Decline-in-value reductions are temporary reductions that are made because the market value of your property has dropped below its Proposition 13 value (factored base year value).  If your assessed value has been reduced, the value of your property will be reviewed as of January 1st every year until its market value is greater than its Proposition 13 value.  At that time the Proposition 13 value will be restored.

Properties adjusted due to a decline in value are not subject to the 2% annual increase limitation imposed by Proposition 13.

Examples of Assessments Involving Properties Declining in Value:

 Example #1

Home purchased May 2008 for $400,000.  $400,000 is enrolled as the property’s 2008 Base Year Value

The factored base year value (Proposition 13 Value) on January 1, 2009, is $408,000 (Base Year Value x 1.02 inflation factor).  However, the market value on January 1, 2009, is $350,000, so the 2009 Taxable Value is $350,000.

The factored base year value (Proposition 13 Value) on January 1, 2010, is $416,160 (Base Year Value x 1.0404 inflation factor for two years).  However, the market value on January 1, 2010, is $380,000, so the 2010 Taxable Value is $380,000.

The factored base year value (Proposition 13 Value) on January 1, 2011, is $424,483 (Base Year Value x 1.0612 inflation factor for three years).  The Market Value on January 1, 2011, is $430,000, which is more than the Proposition 13 Value, so the Proposition 13 value of $424,483 is restored for 2011 and the property is removed from the annual decline-in-value review form.

Example #2

Home is purchased in 1994.  The 1994 Base Year Value is $160,000. 

On January 1, 2009, the Proposition 13 value is $211,142.  The market value is $300,000, which is more than the Proposition 13 value, so the Proposition 13 value of $211,142 is enrolled as the 2009 taxable value.

On January 1, 2010, the Proposition 13 value is $215,365 and the market value is $250,000.  Even though the market value has decreased by $50,000, it is still more than the Proposition 13 Value, so the Proposition 13 value is enrolled as the 2010 taxable value.

 What's My "Assessed Value"?

If you own a single family home or condo in San Joaquin County, you may wonder why the value of your property as shown on the property tax bill probably went up by 2% from last year.
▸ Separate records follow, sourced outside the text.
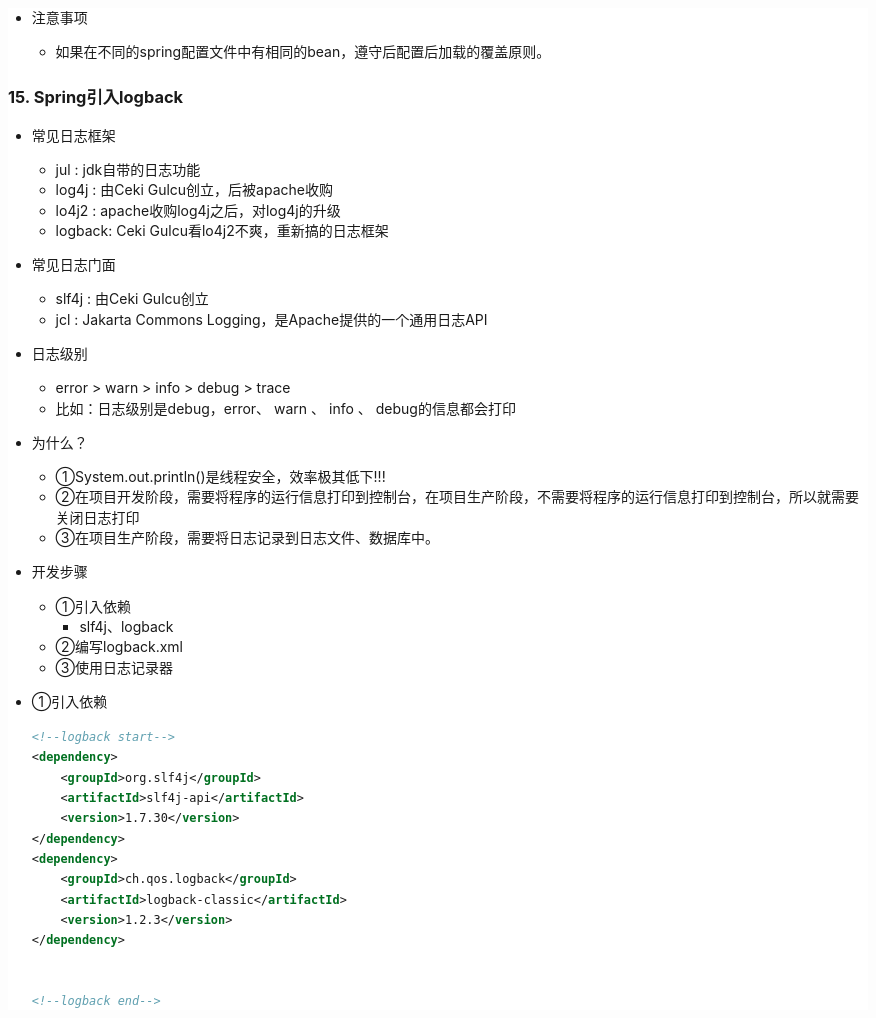 * 注意事项

  * 如果在不同的spring配置文件中有相同的bean，遵守后配置后加载的覆盖原则。





### 15. Spring引入logback

* 常见日志框架

  * jul : jdk自带的日志功能
  * log4j : 由Ceki Gulcu创立，后被apache收购
  * lo4j2 : apache收购log4j之后，对log4j的升级
  * logback: Ceki Gulcu看lo4j2不爽，重新搞的日志框架

* 常见日志门面

  * slf4j : 由Ceki Gulcu创立
  * jcl : Jakarta Commons Logging，是Apache提供的一个通用日志API

* 日志级别

  * error > warn > info > debug > trace
  * 比如：日志级别是debug，error、 warn 、 info 、 debug的信息都会打印

* 为什么？

  * ①System.out.println()是线程安全，效率极其低下!!!
  * ②在项目开发阶段，需要将程序的运行信息打印到控制台，在项目生产阶段，不需要将程序的运行信息打印到控制台，所以就需要关闭日志打印
  * ③在项目生产阶段，需要将日志记录到日志文件、数据库中。

* 开发步骤

  * ①引入依赖
    * slf4j、logback
  * ②编写logback.xml
  * ③使用日志记录器

* ①引入依赖

  ```xml
  <!--logback start-->
  <dependency>
      <groupId>org.slf4j</groupId>
      <artifactId>slf4j-api</artifactId>
      <version>1.7.30</version>
  </dependency>
  <dependency>
      <groupId>ch.qos.logback</groupId>
      <artifactId>logback-classic</artifactId>
      <version>1.2.3</version>
  </dependency>
  
  
  <!--logback end-->
  ```
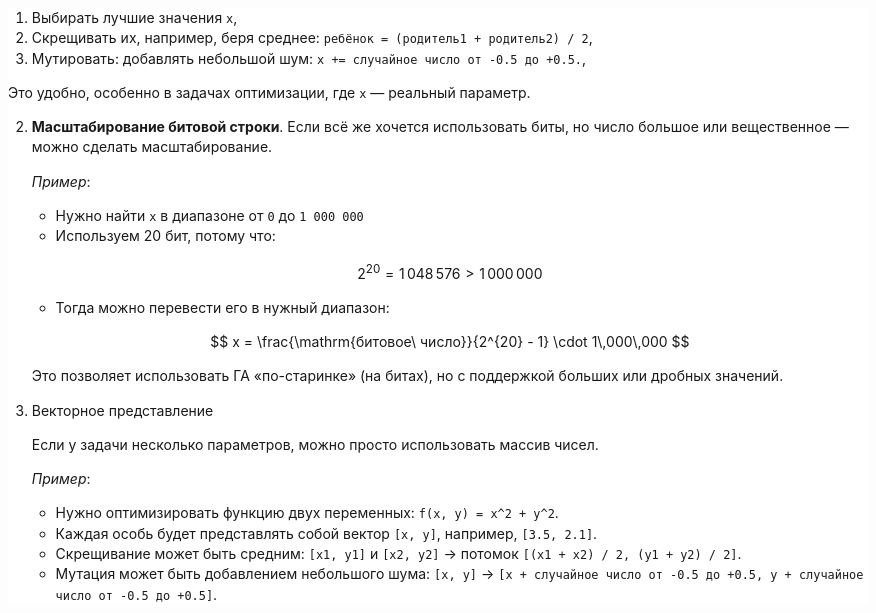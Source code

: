    1. Выбирать лучшие значения `x`,
   2. Скрещивать их, например, беря среднее: `ребёнок = (родитель1 + родитель2) / 2`,
   3. Мутировать: добавлять небольшой шум: `x += случайное число от -0.5 до +0.5.`,

   Это удобно, особенно в задачах оптимизации, где `x` — реальный параметр.

2. **Масштабирование битовой строки**. Если всё же хочется использовать биты, но число большое или вещественное — можно сделать масштабирование.

   _Пример_:

   - Нужно найти `x` в диапазоне от `0` до `1 000 000`
   - Используем 20 бит, потому что:

   $$
      2^{20} = 1\,048\,576 > 1\,000\,000
   $$

   - Тогда можно перевести его в нужный диапазон:

   $$
   x = \frac{\mathrm{битовое\ число}}{2^{20} - 1} \cdot 1\,000\,000
   $$

   Это позволяет использовать ГА «по-старинке» (на битах), но с поддержкой больших или дробных значений.

3. Векторное представление

   Если у задачи несколько параметров, можно просто использовать массив чисел.

   _Пример_:

   - Нужно оптимизировать функцию двух переменных: `f(x, y) = x^2 + y^2`.
   - Каждая особь будет представлять собой вектор `[x, y]`, например, `[3.5, 2.1]`.
   - Скрещивание может быть средним: `[x1, y1]` и `[x2, y2]` → потомок `[(x1 + x2) / 2, (y1 + y2) / 2]`.
   - Мутация может быть добавлением небольшого шума: `[x, y]` → `[x + случайное число от -0.5 до +0.5, y + случайное число от -0.5 до +0.5]`.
You might wonder, “how is this possible when real estate values are dropping”.

 The answer is in the way property is valued under Proposition 13. Generally speaking, the assessed value of your property under Proposition 13 is established when you either buy or build you property. This is called the "base year value". This base year value can only increase by 2% each year, even if the market value of the property increases at a significantly higher rate. In a rapidly increasing real estate market, like we experienced in the early to mid 2000's, the difference between the assessed value of your property and the actual market value can be substantial.
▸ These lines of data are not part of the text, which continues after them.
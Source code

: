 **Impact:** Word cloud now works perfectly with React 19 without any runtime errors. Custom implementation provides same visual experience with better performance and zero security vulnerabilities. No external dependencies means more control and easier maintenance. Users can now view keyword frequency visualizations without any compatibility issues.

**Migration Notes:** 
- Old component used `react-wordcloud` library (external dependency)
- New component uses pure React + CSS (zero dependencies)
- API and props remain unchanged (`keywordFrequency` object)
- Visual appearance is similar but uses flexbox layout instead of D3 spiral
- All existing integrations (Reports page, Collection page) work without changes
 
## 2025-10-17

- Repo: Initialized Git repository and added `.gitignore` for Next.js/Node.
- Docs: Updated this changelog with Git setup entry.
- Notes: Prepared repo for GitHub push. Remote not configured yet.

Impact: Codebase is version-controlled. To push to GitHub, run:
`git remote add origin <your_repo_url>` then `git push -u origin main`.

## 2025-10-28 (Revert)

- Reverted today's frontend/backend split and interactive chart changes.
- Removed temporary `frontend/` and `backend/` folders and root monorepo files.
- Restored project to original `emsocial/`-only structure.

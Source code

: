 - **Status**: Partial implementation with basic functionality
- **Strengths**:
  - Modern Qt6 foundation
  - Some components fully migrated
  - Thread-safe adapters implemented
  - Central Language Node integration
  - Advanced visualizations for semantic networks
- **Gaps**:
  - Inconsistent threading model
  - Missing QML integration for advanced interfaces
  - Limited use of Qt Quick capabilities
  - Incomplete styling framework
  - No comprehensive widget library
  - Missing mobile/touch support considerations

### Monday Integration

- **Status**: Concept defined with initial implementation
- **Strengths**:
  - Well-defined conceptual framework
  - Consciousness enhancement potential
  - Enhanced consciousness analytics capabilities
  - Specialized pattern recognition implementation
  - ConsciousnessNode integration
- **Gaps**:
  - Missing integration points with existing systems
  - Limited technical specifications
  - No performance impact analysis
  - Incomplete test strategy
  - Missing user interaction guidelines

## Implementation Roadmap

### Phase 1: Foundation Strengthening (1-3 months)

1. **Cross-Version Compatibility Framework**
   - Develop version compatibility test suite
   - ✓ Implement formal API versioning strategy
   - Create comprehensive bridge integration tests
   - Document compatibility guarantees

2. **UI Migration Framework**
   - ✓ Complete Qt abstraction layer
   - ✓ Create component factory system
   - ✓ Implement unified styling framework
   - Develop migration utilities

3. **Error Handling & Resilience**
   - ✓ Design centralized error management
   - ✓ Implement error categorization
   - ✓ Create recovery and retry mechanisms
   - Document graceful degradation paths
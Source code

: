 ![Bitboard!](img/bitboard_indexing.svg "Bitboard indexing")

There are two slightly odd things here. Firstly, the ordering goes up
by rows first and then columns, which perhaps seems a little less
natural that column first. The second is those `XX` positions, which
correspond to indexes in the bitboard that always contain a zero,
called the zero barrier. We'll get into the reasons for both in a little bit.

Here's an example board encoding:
 For example, look at the chart below. If you purchased your home in 2000 for $150,000, the base year value is $150,000. By 2006, the actual market value of your property had increased to $415,000 but the assessed value, limited by 2% annual increases, had only increased to $168,924. In 2006, the market value of your property began to drop. Even though the drop was significant, all the way down to $270,000 by 2008, it was still more than the 2008 assessed value of $175,749. The value declines continued through 2008 and even though the market value declined substantially the assessed value may have increased 2 percent.  As long as the market value, in this case $195,000, is still above the assessed value, $179,264, your property will be assessed at the “Factored Base Year Value”. If at some point in the future, the market value of your property drops below the assessed value, the 2% will not be applied and the actual market value of your property will be the assessed value for that year.